# Exercise instructions:
Return every line from the records below that has the word "number".

──────────────────────────────

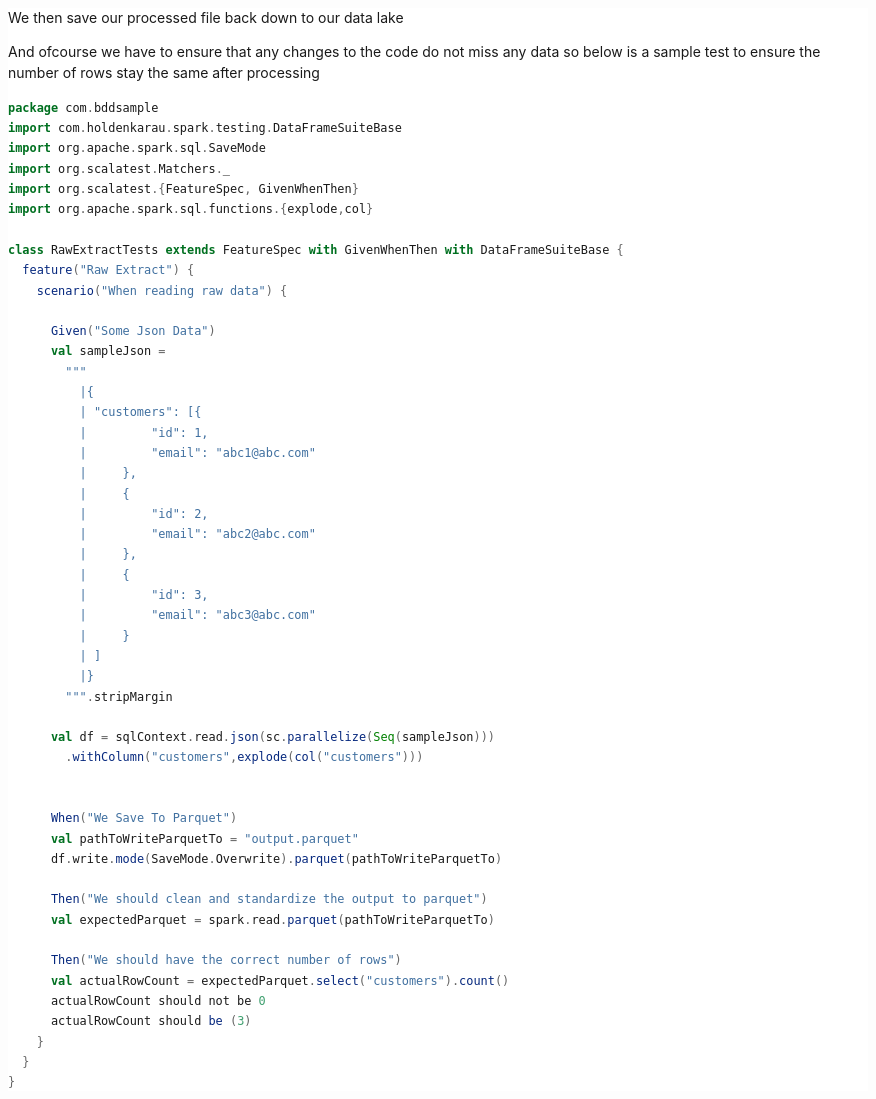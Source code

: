   
  
We then save our processed file back down to our data lake

And ofcourse we have to ensure that any changes to the code do not miss any data so below is a sample test to ensure the number of rows stay the same after processing

  
```scala
package com.bddsample
import com.holdenkarau.spark.testing.DataFrameSuiteBase
import org.apache.spark.sql.SaveMode
import org.scalatest.Matchers._
import org.scalatest.{FeatureSpec, GivenWhenThen}
import org.apache.spark.sql.functions.{explode,col}

class RawExtractTests extends FeatureSpec with GivenWhenThen with DataFrameSuiteBase {
  feature("Raw Extract") {
    scenario("When reading raw data") {

      Given("Some Json Data")
      val sampleJson =
        """
          |{
          |	"customers": [{
          |			"id": 1,
          |			"email": "abc1@abc.com"
          |		},
          |		{
          |			"id": 2,
          |			"email": "abc2@abc.com"
          |		},
          |		{
          |			"id": 3,
          |			"email": "abc3@abc.com"
          |		}
          |	]
          |}
        """.stripMargin

      val df = sqlContext.read.json(sc.parallelize(Seq(sampleJson)))
        .withColumn("customers",explode(col("customers")))


      When("We Save To Parquet")
      val pathToWriteParquetTo = "output.parquet"
      df.write.mode(SaveMode.Overwrite).parquet(pathToWriteParquetTo)

      Then("We should clean and standardize the output to parquet")
      val expectedParquet = spark.read.parquet(pathToWriteParquetTo)

      Then("We should have the correct number of rows")
      val actualRowCount = expectedParquet.select("customers").count()
      actualRowCount should not be 0
      actualRowCount should be (3)
    }
  }
}
```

──────────────────────────────

# Response for this exercise:
And ofcourse we have to ensure that any changes to the code do not miss any data so below is a sample test to ensure the number of rows stay the same after processing
      Then("We should have the correct number of rows")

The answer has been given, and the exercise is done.